§ **Data to process**:
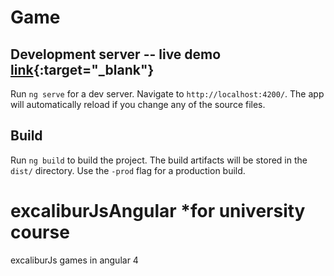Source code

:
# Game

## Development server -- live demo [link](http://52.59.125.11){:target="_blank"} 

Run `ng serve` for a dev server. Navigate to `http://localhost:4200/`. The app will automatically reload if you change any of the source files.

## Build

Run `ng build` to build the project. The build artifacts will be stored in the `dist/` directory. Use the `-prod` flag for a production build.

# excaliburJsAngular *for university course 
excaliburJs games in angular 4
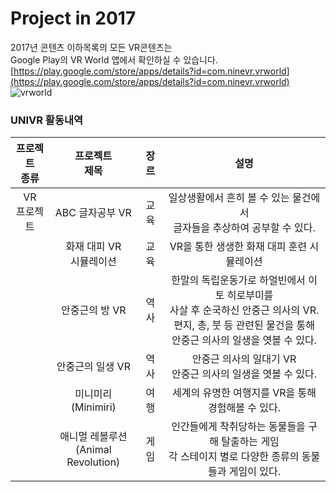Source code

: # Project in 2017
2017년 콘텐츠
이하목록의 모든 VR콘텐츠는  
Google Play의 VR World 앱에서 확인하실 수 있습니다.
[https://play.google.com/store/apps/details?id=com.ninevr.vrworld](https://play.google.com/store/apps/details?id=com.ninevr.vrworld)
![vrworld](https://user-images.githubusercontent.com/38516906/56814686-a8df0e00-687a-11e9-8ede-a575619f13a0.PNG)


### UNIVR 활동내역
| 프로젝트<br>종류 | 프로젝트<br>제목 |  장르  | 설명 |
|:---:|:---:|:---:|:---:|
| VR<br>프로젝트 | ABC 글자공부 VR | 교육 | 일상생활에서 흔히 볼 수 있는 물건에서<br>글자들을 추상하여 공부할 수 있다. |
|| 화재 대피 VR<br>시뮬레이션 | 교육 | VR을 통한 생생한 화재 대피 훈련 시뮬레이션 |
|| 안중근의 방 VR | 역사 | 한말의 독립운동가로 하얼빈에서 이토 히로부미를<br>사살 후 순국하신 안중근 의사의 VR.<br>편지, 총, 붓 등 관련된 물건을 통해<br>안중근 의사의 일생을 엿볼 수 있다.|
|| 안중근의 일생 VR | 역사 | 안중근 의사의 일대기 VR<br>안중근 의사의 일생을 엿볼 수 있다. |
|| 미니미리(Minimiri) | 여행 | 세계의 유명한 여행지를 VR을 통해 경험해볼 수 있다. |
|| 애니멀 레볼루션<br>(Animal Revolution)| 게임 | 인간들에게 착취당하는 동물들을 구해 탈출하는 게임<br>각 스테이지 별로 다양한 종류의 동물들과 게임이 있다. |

...

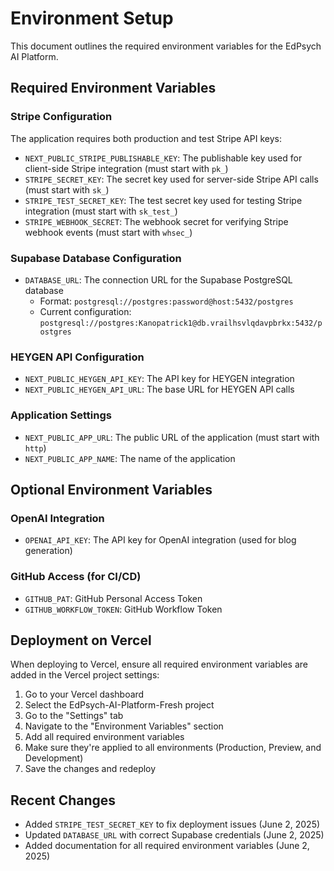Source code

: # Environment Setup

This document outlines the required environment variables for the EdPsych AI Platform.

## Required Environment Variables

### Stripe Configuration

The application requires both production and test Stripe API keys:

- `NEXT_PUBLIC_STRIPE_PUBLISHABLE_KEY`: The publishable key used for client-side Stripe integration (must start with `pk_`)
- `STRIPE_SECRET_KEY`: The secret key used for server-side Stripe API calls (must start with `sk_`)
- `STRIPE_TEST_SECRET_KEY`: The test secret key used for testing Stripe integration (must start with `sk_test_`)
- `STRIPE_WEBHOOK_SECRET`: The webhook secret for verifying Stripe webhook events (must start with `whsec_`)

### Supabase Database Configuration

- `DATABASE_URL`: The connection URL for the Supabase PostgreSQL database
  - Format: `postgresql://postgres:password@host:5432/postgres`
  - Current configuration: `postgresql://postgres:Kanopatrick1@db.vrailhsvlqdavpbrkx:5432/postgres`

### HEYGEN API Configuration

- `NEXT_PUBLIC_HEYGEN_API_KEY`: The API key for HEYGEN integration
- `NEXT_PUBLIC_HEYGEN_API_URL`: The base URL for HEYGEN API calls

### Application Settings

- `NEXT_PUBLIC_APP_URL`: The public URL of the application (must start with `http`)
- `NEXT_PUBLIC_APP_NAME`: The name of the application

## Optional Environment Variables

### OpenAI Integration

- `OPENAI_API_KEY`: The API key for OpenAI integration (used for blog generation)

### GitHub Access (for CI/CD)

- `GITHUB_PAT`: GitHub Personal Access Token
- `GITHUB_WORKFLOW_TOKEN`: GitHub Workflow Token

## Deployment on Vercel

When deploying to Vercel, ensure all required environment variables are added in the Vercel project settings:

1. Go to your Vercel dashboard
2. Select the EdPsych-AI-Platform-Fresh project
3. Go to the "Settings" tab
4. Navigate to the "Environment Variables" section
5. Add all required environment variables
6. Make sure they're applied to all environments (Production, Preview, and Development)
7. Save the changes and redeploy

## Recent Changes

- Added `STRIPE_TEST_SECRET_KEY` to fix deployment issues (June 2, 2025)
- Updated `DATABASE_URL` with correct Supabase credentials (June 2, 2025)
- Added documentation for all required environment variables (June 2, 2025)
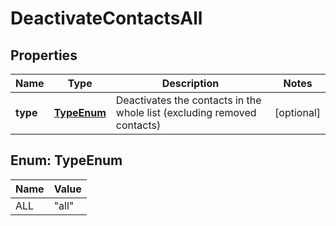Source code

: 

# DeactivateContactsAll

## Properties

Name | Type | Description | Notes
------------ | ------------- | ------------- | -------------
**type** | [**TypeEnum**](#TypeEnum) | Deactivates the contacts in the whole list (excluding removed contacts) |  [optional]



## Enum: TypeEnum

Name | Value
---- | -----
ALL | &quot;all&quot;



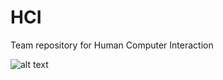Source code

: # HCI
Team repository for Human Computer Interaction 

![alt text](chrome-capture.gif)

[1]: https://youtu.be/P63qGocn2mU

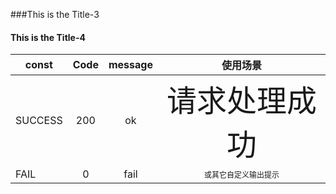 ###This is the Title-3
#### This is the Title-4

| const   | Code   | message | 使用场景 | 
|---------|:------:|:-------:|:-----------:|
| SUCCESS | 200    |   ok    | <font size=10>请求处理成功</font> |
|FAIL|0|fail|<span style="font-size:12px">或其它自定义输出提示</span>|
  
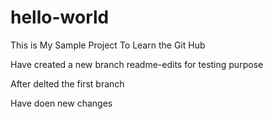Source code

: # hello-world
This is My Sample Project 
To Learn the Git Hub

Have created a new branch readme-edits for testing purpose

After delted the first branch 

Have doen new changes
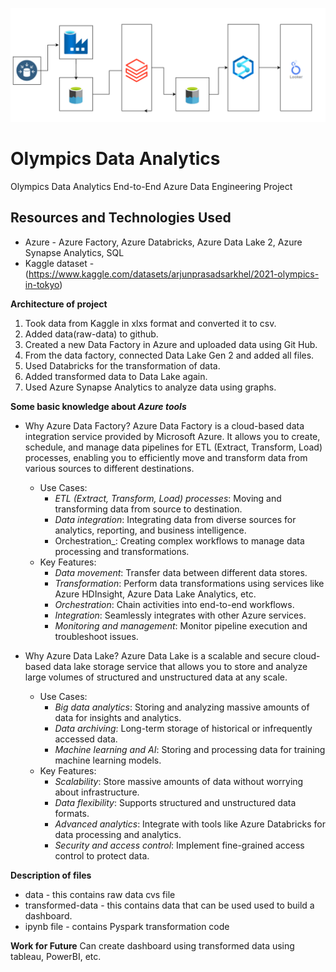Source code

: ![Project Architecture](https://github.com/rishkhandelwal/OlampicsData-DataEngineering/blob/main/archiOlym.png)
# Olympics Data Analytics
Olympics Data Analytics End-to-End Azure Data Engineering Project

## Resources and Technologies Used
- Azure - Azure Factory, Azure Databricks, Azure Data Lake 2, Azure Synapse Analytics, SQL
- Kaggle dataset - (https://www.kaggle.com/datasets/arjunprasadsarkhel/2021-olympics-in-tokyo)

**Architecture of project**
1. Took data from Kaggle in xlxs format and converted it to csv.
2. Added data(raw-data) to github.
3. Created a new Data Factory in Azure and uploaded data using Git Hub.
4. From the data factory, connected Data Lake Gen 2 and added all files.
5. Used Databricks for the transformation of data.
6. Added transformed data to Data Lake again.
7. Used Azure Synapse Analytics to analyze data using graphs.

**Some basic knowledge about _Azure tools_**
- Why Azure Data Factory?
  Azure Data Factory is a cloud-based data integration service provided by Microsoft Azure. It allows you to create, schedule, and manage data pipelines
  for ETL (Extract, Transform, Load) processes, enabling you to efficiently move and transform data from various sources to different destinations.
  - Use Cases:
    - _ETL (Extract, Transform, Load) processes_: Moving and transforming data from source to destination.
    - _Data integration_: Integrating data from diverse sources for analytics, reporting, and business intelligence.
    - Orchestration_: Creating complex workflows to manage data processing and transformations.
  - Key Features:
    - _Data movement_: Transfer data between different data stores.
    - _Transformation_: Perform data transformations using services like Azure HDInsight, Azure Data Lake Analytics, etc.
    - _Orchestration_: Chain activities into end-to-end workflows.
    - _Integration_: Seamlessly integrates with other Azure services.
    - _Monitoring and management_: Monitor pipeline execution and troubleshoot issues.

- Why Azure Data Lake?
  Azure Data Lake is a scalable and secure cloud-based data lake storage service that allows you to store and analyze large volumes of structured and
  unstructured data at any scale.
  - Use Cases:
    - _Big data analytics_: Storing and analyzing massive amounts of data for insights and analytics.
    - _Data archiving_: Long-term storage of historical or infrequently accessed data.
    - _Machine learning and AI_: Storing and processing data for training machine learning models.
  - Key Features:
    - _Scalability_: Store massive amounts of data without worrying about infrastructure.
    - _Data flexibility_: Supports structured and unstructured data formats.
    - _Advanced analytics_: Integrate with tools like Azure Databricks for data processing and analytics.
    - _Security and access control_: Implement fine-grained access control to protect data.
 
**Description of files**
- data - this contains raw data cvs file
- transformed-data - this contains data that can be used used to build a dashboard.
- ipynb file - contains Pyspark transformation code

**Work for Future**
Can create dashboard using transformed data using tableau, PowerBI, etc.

§ **Directions for this task**:
Using the entries above, give again exactly the lines from the line holding "### GitHub Access (for CI/CD)" through the line holding "3. Go to the". Include both end lines and nothing else.

§ **Solution to this problem**:
### GitHub Access (for CI/CD)

- `GITHUB_PAT`: GitHub Personal Access Token
- `GITHUB_WORKFLOW_TOKEN`: GitHub Workflow Token

## Deployment on Vercel

When deploying to Vercel, ensure all required environment variables are added in the Vercel project settings:

1. Go to your Vercel dashboard
2. Select the EdPsych-AI-Platform-Fresh project
3. Go to the "Settings" tab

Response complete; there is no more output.